_WHAT TO WORK ON_:
Output the data verbatim, minus the images.

=== Section Start ===

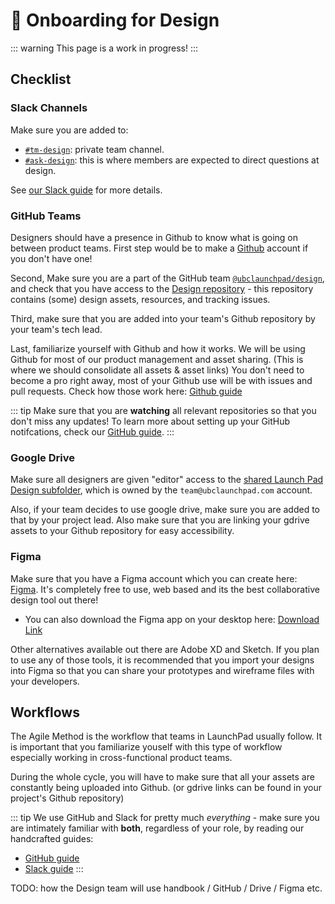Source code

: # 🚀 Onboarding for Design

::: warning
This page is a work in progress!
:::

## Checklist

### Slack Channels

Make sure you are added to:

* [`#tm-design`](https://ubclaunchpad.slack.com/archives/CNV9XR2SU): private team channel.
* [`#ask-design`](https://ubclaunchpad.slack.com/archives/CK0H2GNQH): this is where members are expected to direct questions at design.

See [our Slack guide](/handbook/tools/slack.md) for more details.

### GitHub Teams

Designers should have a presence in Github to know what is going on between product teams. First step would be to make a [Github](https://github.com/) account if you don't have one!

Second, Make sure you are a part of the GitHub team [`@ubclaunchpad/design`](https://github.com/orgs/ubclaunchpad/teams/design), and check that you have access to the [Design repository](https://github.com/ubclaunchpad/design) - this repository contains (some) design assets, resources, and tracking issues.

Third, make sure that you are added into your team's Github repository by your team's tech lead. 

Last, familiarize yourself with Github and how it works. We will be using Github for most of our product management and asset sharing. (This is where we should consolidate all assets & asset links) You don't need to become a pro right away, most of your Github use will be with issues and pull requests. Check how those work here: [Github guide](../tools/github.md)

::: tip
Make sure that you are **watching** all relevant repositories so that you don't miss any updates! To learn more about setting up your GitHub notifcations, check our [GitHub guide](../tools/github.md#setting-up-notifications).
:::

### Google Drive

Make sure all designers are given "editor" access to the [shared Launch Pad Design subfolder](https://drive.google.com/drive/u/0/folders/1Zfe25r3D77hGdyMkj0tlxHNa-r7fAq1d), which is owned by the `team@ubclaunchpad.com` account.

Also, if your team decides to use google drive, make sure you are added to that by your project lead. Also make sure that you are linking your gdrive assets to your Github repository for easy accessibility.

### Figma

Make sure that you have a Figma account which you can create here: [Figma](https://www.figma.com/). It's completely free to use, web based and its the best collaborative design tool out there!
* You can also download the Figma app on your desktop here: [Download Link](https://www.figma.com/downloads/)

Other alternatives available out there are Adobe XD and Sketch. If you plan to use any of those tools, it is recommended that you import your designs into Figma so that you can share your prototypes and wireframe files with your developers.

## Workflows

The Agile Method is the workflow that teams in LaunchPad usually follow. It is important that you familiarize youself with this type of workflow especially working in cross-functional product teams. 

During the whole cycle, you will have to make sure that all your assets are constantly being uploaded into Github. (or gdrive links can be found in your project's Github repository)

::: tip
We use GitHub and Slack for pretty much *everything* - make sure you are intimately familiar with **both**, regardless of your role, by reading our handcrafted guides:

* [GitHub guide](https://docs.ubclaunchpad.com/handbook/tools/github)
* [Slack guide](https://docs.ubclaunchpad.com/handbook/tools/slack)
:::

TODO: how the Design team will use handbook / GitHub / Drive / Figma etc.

=== Section End ===

_RESULT OF THIS EXERCISE_:
Source code

: # 🚀 Onboarding for Design

::: warning
This page is a work in progress!
:::

## Checklist

### Slack Channels

Make sure you are added to:

* [`#tm-design`](https://ubclaunchpad.slack.com/archives/CNV9XR2SU): private team channel.
* [`#ask-design`](https://ubclaunchpad.slack.com/archives/CK0H2GNQH): this is where members are expected to direct questions at design.

See [our Slack guide](/handbook/tools/slack.md) for more details.

### GitHub Teams

Designers should have a presence in Github to know what is going on between product teams. First step would be to make a [Github](https://github.com/) account if you don't have one!

Second, Make sure you are a part of the GitHub team [`@ubclaunchpad/design`](https://github.com/orgs/ubclaunchpad/teams/design), and check that you have access to the [Design repository](https://github.com/ubclaunchpad/design) - this repository contains (some) design assets, resources, and tracking issues.

Third, make sure that you are added into your team's Github repository by your team's tech lead. 

Last, familiarize yourself with Github and how it works. We will be using Github for most of our product management and asset sharing. (This is where we should consolidate all assets & asset links) You don't need to become a pro right away, most of your Github use will be with issues and pull requests. Check how those work here: [Github guide](../tools/github.md)

::: tip
Make sure that you are **watching** all relevant repositories so that you don't miss any updates! To learn more about setting up your GitHub notifcations, check our [GitHub guide](../tools/github.md#setting-up-notifications).
:::

### Google Drive

Make sure all designers are given "editor" access to the [shared Launch Pad Design subfolder](https://drive.google.com/drive/u/0/folders/1Zfe25r3D77hGdyMkj0tlxHNa-r7fAq1d), which is owned by the `team@ubclaunchpad.com` account.

Also, if your team decides to use google drive, make sure you are added to that by your project lead. Also make sure that you are linking your gdrive assets to your Github repository for easy accessibility.

### Figma

Make sure that you have a Figma account which you can create here: [Figma](https://www.figma.com/). It's completely free to use, web based and its the best collaborative design tool out there!
* You can also download the Figma app on your desktop here: [Download Link](https://www.figma.com/downloads/)

Other alternatives available out there are Adobe XD and Sketch. If you plan to use any of those tools, it is recommended that you import your designs into Figma so that you can share your prototypes and wireframe files with your developers.

## Workflows

The Agile Method is the workflow that teams in LaunchPad usually follow. It is important that you familiarize youself with this type of workflow especially working in cross-functional product teams. 

During the whole cycle, you will have to make sure that all your assets are constantly being uploaded into Github. (or gdrive links can be found in your project's Github repository)

::: tip
We use GitHub and Slack for pretty much *everything* - make sure you are intimately familiar with **both**, regardless of your role, by reading our handcrafted guides:

* [GitHub guide](https://docs.ubclaunchpad.com/handbook/tools/github)
* [Slack guide](https://docs.ubclaunchpad.com/handbook/tools/slack)
:::

TODO: how the Design team will use handbook / GitHub / Drive / Figma etc.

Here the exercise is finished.